> _TASK DIRECTIONS_: Check each line of the material for "them" and report how many lines have it, with nothing added.

> _INPUT DATA_:

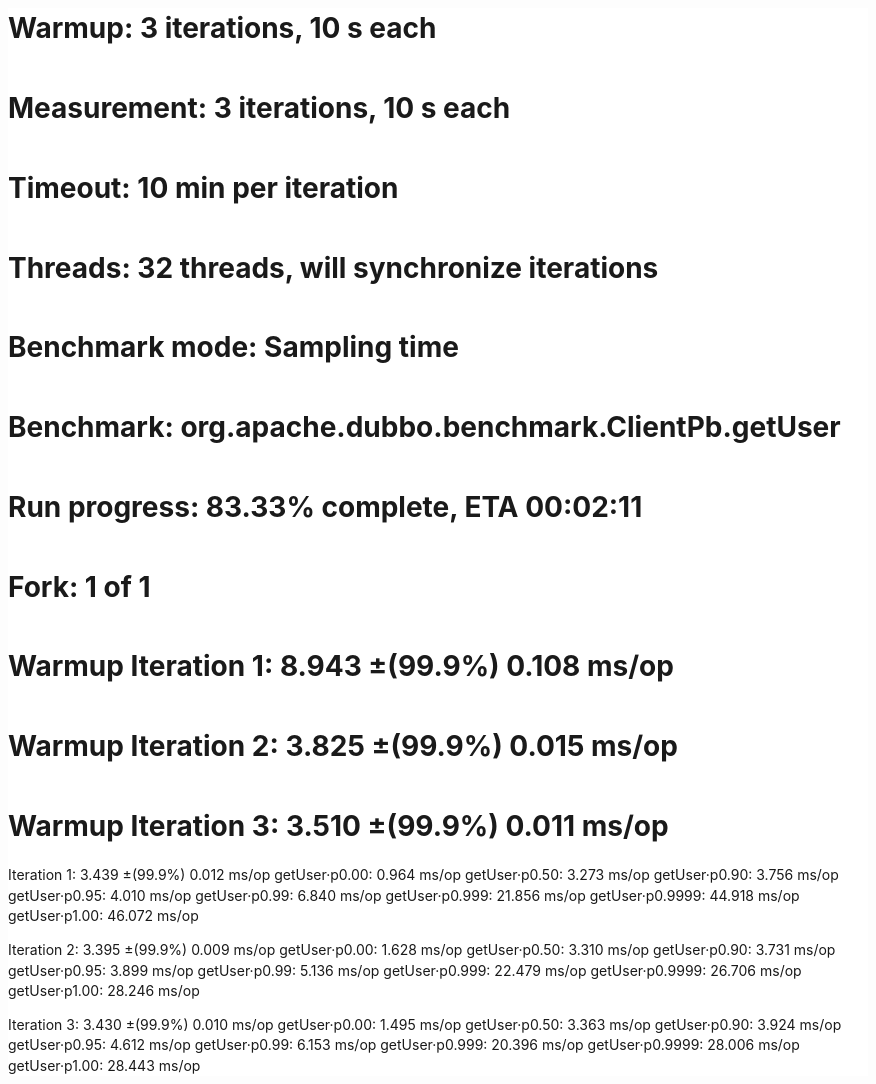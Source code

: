 # Warmup: 3 iterations, 10 s each
# Measurement: 3 iterations, 10 s each
# Timeout: 10 min per iteration
# Threads: 32 threads, will synchronize iterations
# Benchmark mode: Sampling time
# Benchmark: org.apache.dubbo.benchmark.ClientPb.getUser

# Run progress: 83.33% complete, ETA 00:02:11
# Fork: 1 of 1
# Warmup Iteration   1: 8.943 ±(99.9%) 0.108 ms/op
# Warmup Iteration   2: 3.825 ±(99.9%) 0.015 ms/op
# Warmup Iteration   3: 3.510 ±(99.9%) 0.011 ms/op
Iteration   1: 3.439 ±(99.9%) 0.012 ms/op
                 getUser·p0.00:   0.964 ms/op
                 getUser·p0.50:   3.273 ms/op
                 getUser·p0.90:   3.756 ms/op
                 getUser·p0.95:   4.010 ms/op
                 getUser·p0.99:   6.840 ms/op
                 getUser·p0.999:  21.856 ms/op
                 getUser·p0.9999: 44.918 ms/op
                 getUser·p1.00:   46.072 ms/op

Iteration   2: 3.395 ±(99.9%) 0.009 ms/op
                 getUser·p0.00:   1.628 ms/op
                 getUser·p0.50:   3.310 ms/op
                 getUser·p0.90:   3.731 ms/op
                 getUser·p0.95:   3.899 ms/op
                 getUser·p0.99:   5.136 ms/op
                 getUser·p0.999:  22.479 ms/op
                 getUser·p0.9999: 26.706 ms/op
                 getUser·p1.00:   28.246 ms/op

Iteration   3: 3.430 ±(99.9%) 0.010 ms/op
                 getUser·p0.00:   1.495 ms/op
                 getUser·p0.50:   3.363 ms/op
                 getUser·p0.90:   3.924 ms/op
                 getUser·p0.95:   4.612 ms/op
                 getUser·p0.99:   6.153 ms/op
                 getUser·p0.999:  20.396 ms/op
                 getUser·p0.9999: 28.006 ms/op
                 getUser·p1.00:   28.443 ms/op
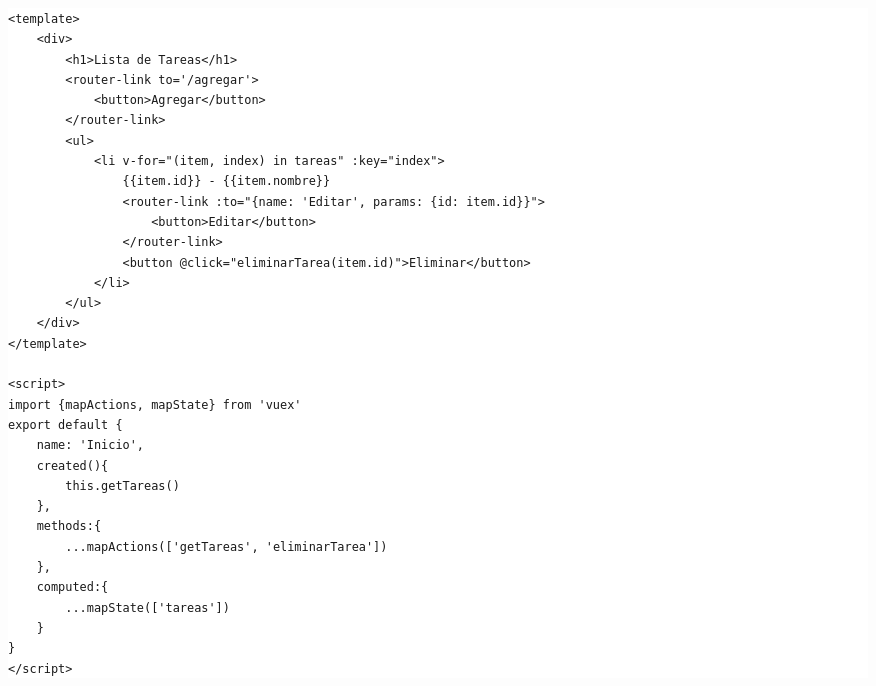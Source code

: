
 ```vue
<template>
    <div>
        <h1>Lista de Tareas</h1>
        <router-link to='/agregar'>
            <button>Agregar</button>
        </router-link>
        <ul>
            <li v-for="(item, index) in tareas" :key="index">
                {{item.id}} - {{item.nombre}}
                <router-link :to="{name: 'Editar', params: {id: item.id}}">
                    <button>Editar</button>
                </router-link>
                <button @click="eliminarTarea(item.id)">Eliminar</button>
            </li>
        </ul>
    </div>
</template>

<script>
import {mapActions, mapState} from 'vuex'
export default {
    name: 'Inicio',
    created(){
        this.getTareas()
    },
    methods:{
        ...mapActions(['getTareas', 'eliminarTarea'])
    },
    computed:{
        ...mapState(['tareas'])
    }
}
</script>
```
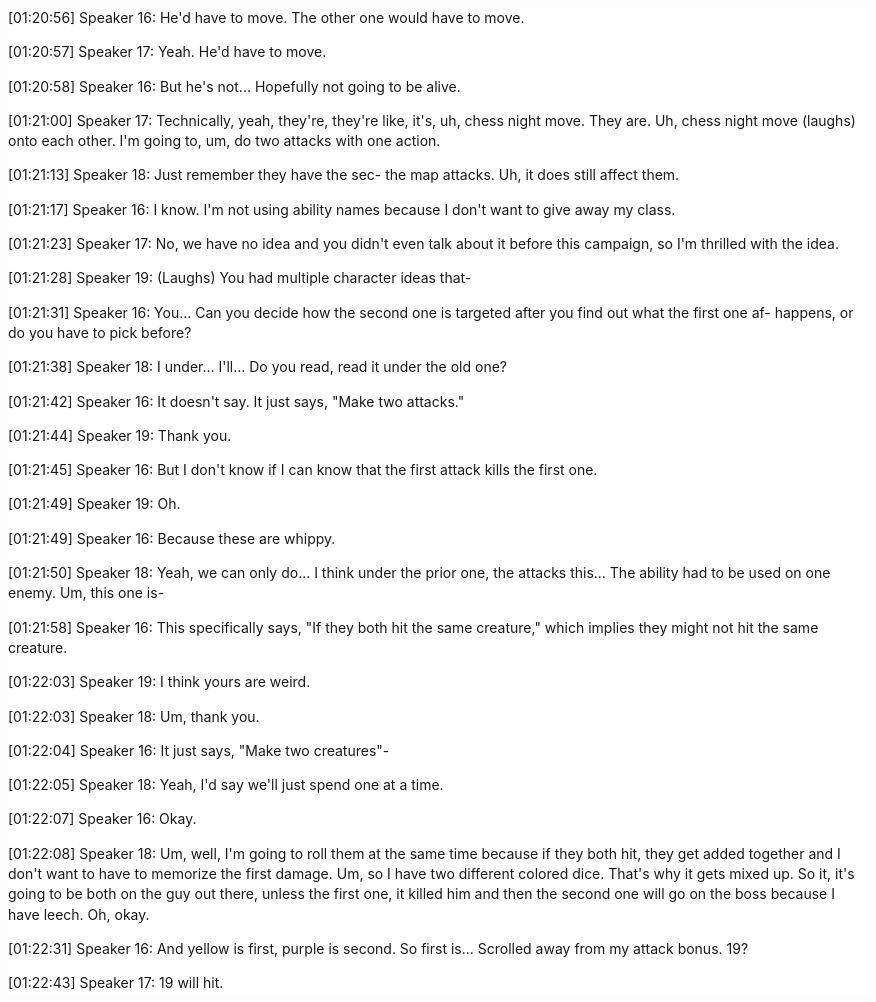 [01:20:56] Speaker 16: He'd have to move. The other one would have to move.

[01:20:57] Speaker 17: Yeah. He'd have to move.

[01:20:58] Speaker 16: But he's not... Hopefully not going to be alive.

[01:21:00] Speaker 17: Technically, yeah, they're, they're like, it's, uh, chess night move. They are. Uh, chess night move (laughs) onto each other. I'm going to, um, do two attacks with one action.

[01:21:13] Speaker 18: Just remember they have the sec- the map attacks. Uh, it does still affect them.

[01:21:17] Speaker 16: I know. I'm not using ability names because I don't want to give away my class.

[01:21:23] Speaker 17: No, we have no idea and you didn't even talk about it before this campaign, so I'm thrilled with the idea.

[01:21:28] Speaker 19: (Laughs) You had multiple character ideas that-

[01:21:31] Speaker 16: You... Can you decide how the second one is targeted after you find out what the first one af- happens, or do you have to pick before?

[01:21:38] Speaker 18: I under... I'll... Do you read, read it under the old one?

[01:21:42] Speaker 16: It doesn't say. It just says, "Make two attacks."

[01:21:44] Speaker 19: Thank you.

[01:21:45] Speaker 16: But I don't know if I can know that the first attack kills the first one.

[01:21:49] Speaker 19: Oh.

[01:21:49] Speaker 16: Because these are whippy.

[01:21:50] Speaker 18: Yeah, we can only do... I think under the prior one, the attacks this... The ability had to be used on one enemy. Um, this one is-

[01:21:58] Speaker 16: This specifically says, "If they both hit the same creature," which implies they might not hit the same creature.

[01:22:03] Speaker 19: I think yours are weird.

[01:22:03] Speaker 18: Um, thank you.

[01:22:04] Speaker 16: It just says, "Make two creatures"-

[01:22:05] Speaker 18: Yeah, I'd say we'll just spend one at a time.

[01:22:07] Speaker 16: Okay.

[01:22:08] Speaker 18: Um, well, I'm going to roll them at the same time because if they both hit, they get added together and I don't want to have to memorize the first damage. Um, so I have two different colored dice. That's why it gets mixed up. So it, it's going to be both on the guy out there, unless the first one, it killed him and then the second one will go on the boss because I have leech. Oh, okay.

[01:22:31] Speaker 16: And yellow is first, purple is second. So first is... Scrolled away from my attack bonus. 19?

[01:22:43] Speaker 17: 19 will hit.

> _RESPONSE TO THE EXERCISE_: 2